Pour que le monde éducatif partage pleinement le potentiel de l’IA dans ses process, il est impératif de régler enfin les enjeux légaux, économiques et éthiques de son développement. L’IA Act européen qui doit réguler fortement l’usage et le développement de l’IA sur notre continent doit ainsi être adapté aux enjeux éducatifs, en les favorisant plutôt qu’en les bridant. Ainsi sa transposition en droit national devra faire preuve de l’ambition française à devenir un leader dans le domaine. Le suivi administratif, au niveau de la Rue de Grenelle particulièrement, devra favoriser la délivrance des autorisations d’exploitation et le développement des partenariats Ecole-solutions avec vélocité.

La mutation économique des organisations éducatives va être posée, mais la technologie peut revaloriser l’attractivité du métier d’enseignant à travers l’automatisation de certaines tâches hors classe répétitives et le focus qu’ils pourront redonner à l'individualisation de leur suivi des élèves. Cependant, il est nécessaire d’anticiper dès à présent les coûts induits pour l’Education Nationale, en acquisition et mise à jour de matériel, et abonnements aux solutions. 
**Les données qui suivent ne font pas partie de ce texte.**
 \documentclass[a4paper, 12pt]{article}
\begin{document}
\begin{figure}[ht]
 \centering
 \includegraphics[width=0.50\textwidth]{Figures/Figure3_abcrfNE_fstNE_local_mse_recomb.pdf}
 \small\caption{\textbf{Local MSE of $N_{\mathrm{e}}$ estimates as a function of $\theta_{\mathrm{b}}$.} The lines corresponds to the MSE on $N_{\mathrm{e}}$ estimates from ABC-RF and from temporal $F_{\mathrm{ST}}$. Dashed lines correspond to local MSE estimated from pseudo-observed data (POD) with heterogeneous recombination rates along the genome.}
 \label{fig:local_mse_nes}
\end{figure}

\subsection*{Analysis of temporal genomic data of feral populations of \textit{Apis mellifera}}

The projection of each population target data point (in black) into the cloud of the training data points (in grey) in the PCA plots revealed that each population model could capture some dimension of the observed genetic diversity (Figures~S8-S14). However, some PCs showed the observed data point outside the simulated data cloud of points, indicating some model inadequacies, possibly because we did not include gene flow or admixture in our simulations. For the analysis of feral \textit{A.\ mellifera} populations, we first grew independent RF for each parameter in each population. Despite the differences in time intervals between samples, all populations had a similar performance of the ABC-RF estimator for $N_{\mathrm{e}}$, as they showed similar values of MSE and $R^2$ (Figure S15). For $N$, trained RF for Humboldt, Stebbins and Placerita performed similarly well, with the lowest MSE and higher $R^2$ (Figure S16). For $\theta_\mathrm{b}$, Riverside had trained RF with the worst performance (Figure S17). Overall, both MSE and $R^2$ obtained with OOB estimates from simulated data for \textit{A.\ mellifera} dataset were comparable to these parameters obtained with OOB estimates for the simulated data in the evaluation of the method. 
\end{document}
Sans tarder, il nous faut aborder les enjeux éthiques, de tracing et d’hébergement des données notamment mais aussi de transparence, d’équité et de gouvernance des solutions IA. Le développement d’outils technologiques souverains s’en trouve d’autant plus impérieuse, et notre pays doit à ce titre valoriser ses champions comme Mistral AI ou Kyutai.